### Stored data
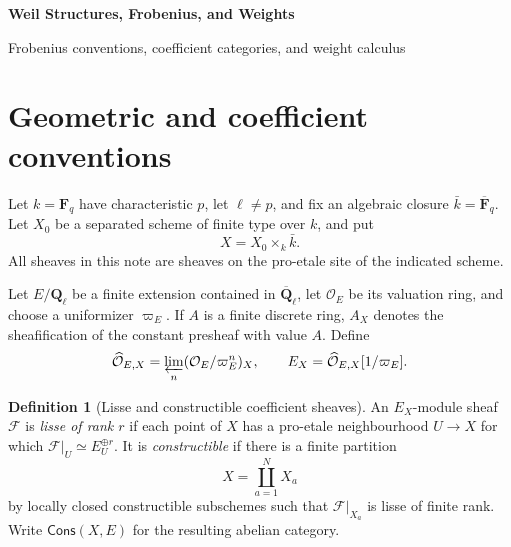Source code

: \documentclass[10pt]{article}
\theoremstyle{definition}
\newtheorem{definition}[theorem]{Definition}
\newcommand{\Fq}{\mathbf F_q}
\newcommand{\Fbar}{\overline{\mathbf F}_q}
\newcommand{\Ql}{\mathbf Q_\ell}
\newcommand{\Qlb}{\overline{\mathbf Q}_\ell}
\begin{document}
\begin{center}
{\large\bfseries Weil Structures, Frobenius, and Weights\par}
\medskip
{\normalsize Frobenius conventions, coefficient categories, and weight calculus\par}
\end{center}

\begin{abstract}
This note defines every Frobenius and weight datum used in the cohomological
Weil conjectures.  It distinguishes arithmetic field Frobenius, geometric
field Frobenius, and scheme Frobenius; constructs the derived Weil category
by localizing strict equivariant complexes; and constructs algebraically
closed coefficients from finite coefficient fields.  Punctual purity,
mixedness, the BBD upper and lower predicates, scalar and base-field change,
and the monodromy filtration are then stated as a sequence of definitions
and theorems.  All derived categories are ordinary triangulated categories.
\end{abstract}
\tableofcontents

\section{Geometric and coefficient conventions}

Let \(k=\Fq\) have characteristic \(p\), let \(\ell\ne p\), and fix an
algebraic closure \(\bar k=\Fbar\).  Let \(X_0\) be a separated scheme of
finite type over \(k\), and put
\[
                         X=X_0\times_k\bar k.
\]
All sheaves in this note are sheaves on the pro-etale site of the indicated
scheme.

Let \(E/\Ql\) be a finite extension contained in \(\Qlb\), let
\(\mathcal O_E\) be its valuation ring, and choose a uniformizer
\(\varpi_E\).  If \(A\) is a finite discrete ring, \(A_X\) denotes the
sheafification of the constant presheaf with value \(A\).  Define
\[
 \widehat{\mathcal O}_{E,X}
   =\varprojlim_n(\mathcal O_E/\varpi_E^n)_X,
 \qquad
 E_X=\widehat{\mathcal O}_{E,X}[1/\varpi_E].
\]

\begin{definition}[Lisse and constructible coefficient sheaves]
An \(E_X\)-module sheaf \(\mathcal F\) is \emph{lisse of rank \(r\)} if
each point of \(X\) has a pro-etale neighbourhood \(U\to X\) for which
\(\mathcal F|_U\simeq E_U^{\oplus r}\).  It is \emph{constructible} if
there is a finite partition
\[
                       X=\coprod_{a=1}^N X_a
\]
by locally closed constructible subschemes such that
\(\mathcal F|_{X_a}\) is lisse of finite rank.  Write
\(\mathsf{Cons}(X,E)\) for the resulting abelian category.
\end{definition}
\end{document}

==

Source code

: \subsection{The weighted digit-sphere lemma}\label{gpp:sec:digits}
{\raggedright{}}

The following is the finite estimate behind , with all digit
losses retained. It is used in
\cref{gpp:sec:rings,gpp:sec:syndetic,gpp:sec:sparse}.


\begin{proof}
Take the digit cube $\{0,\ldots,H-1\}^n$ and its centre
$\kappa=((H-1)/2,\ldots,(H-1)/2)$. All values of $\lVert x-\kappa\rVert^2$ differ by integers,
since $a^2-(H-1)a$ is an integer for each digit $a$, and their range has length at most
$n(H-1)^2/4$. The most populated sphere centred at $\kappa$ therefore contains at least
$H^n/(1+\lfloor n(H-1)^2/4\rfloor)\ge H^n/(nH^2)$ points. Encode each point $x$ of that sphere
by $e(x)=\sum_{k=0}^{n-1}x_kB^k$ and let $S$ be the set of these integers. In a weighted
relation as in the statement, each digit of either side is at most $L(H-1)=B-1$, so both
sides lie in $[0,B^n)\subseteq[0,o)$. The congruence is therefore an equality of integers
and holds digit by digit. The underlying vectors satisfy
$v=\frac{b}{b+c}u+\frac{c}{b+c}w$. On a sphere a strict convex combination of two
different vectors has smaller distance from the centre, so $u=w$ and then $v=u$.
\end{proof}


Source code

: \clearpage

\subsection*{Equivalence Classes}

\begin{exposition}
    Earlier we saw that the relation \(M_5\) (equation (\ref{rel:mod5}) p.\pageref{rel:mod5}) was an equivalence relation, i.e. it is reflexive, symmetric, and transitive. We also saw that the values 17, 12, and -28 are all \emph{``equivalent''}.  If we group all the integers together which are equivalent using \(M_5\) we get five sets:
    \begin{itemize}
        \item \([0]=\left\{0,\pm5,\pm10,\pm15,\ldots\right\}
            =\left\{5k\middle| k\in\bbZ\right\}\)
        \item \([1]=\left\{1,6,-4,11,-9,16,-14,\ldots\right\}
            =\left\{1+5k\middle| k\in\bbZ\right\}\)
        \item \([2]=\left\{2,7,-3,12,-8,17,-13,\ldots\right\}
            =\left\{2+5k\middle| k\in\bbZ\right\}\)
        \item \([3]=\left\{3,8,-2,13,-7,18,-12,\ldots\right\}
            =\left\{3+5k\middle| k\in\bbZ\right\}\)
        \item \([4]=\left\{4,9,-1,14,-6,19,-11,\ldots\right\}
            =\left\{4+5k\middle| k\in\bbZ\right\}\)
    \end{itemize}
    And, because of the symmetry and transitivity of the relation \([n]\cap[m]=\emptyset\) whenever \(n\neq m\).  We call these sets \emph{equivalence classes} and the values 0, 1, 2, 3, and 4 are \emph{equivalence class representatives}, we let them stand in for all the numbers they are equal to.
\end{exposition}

### ASSIGNMENT
From the records above, reproduce exactly the lines from the one with "by localizing strict" to the one with "resulting abelian category.", both included, and no others.

### TASK SOLUTION
by localizing strict equivariant complexes; and constructs algebraically
closed coefficients from finite coefficient fields.  Punctual purity,
mixedness, the BBD upper and lower predicates, scalar and base-field change,
and the monodromy filtration are then stated as a sequence of definitions
and theorems.  All derived categories are ordinary triangulated categories.
\end{abstract}
\tableofcontents

\section{Geometric and coefficient conventions}

Let \(k=\Fq\) have characteristic \(p\), let \(\ell\ne p\), and fix an
algebraic closure \(\bar k=\Fbar\).  Let \(X_0\) be a separated scheme of
finite type over \(k\), and put
\[
                         X=X_0\times_k\bar k.
\]
All sheaves in this note are sheaves on the pro-etale site of the indicated
scheme.

Let \(E/\Ql\) be a finite extension contained in \(\Qlb\), let
\(\mathcal O_E\) be its valuation ring, and choose a uniformizer
\(\varpi_E\).  If \(A\) is a finite discrete ring, \(A_X\) denotes the
sheafification of the constant presheaf with value \(A\).  Define
\[
 \widehat{\mathcal O}_{E,X}
   =\varprojlim_n(\mathcal O_E/\varpi_E^n)_X,
 \qquad
 E_X=\widehat{\mathcal O}_{E,X}[1/\varpi_E].
\]

\begin{definition}[Lisse and constructible coefficient sheaves]
An \(E_X\)-module sheaf \(\mathcal F\) is \emph{lisse of rank \(r\)} if
each point of \(X\) has a pro-etale neighbourhood \(U\to X\) for which
\(\mathcal F|_U\simeq E_U^{\oplus r}\).  It is \emph{constructible} if
there is a finite partition
\[
                       X=\coprod_{a=1}^N X_a
\]
by locally closed constructible subschemes such that
\(\mathcal F|_{X_a}\) is lisse of finite rank.  Write
\(\mathsf{Cons}(X,E)\) for the resulting abelian category.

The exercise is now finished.